**EXERCISE OBJECTIVE**
I'd like the entries that follow repeated exactly, with the pictures left out.

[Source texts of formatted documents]
=-=-=-=-=

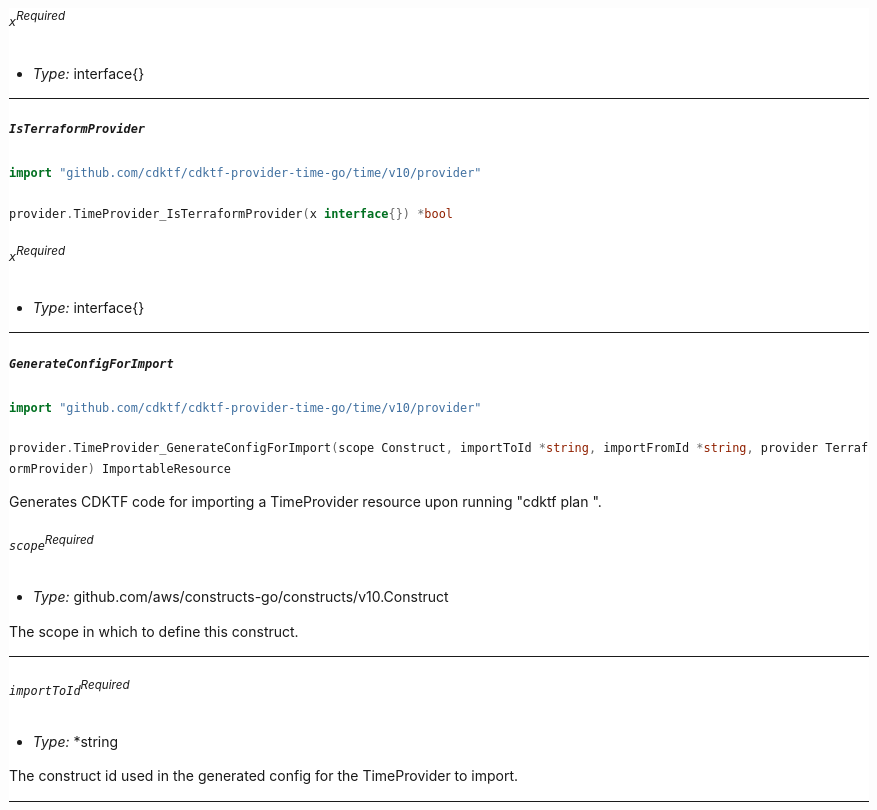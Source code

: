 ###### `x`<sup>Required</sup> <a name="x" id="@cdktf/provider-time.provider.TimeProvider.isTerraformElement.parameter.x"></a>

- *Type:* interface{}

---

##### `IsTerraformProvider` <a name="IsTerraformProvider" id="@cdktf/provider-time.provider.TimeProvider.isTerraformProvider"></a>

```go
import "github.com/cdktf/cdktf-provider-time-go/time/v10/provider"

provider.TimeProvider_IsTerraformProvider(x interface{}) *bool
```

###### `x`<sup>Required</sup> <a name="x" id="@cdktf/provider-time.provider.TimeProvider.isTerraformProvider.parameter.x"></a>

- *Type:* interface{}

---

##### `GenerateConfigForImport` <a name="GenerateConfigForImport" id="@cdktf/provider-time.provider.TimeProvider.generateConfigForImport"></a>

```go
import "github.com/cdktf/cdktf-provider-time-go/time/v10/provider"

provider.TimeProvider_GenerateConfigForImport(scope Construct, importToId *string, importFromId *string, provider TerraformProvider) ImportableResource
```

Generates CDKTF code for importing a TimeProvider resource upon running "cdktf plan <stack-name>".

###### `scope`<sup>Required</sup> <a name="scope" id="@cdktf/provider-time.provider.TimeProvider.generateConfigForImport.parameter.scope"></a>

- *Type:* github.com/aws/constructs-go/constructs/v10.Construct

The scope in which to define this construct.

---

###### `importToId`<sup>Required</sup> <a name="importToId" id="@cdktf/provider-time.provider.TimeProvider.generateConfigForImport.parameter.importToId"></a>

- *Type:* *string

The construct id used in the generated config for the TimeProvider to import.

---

=-=-=-=-=

**RESULT BELOW**
Source code

: ###### `x`<sup>Required</sup> <a name="x" id="@cdktf/provider-time.provider.TimeProvider.isTerraformElement.parameter.x"></a>

- *Type:* interface{}

---

##### `IsTerraformProvider` <a name="IsTerraformProvider" id="@cdktf/provider-time.provider.TimeProvider.isTerraformProvider"></a>

```go
import "github.com/cdktf/cdktf-provider-time-go/time/v10/provider"

provider.TimeProvider_IsTerraformProvider(x interface{}) *bool
```

###### `x`<sup>Required</sup> <a name="x" id="@cdktf/provider-time.provider.TimeProvider.isTerraformProvider.parameter.x"></a>

- *Type:* interface{}

---

##### `GenerateConfigForImport` <a name="GenerateConfigForImport" id="@cdktf/provider-time.provider.TimeProvider.generateConfigForImport"></a>

```go
import "github.com/cdktf/cdktf-provider-time-go/time/v10/provider"

provider.TimeProvider_GenerateConfigForImport(scope Construct, importToId *string, importFromId *string, provider TerraformProvider) ImportableResource
```

Generates CDKTF code for importing a TimeProvider resource upon running "cdktf plan <stack-name>".

###### `scope`<sup>Required</sup> <a name="scope" id="@cdktf/provider-time.provider.TimeProvider.generateConfigForImport.parameter.scope"></a>

- *Type:* github.com/aws/constructs-go/constructs/v10.Construct

The scope in which to define this construct.

---

###### `importToId`<sup>Required</sup> <a name="importToId" id="@cdktf/provider-time.provider.TimeProvider.generateConfigForImport.parameter.importToId"></a>

- *Type:* *string

The construct id used in the generated config for the TimeProvider to import.

---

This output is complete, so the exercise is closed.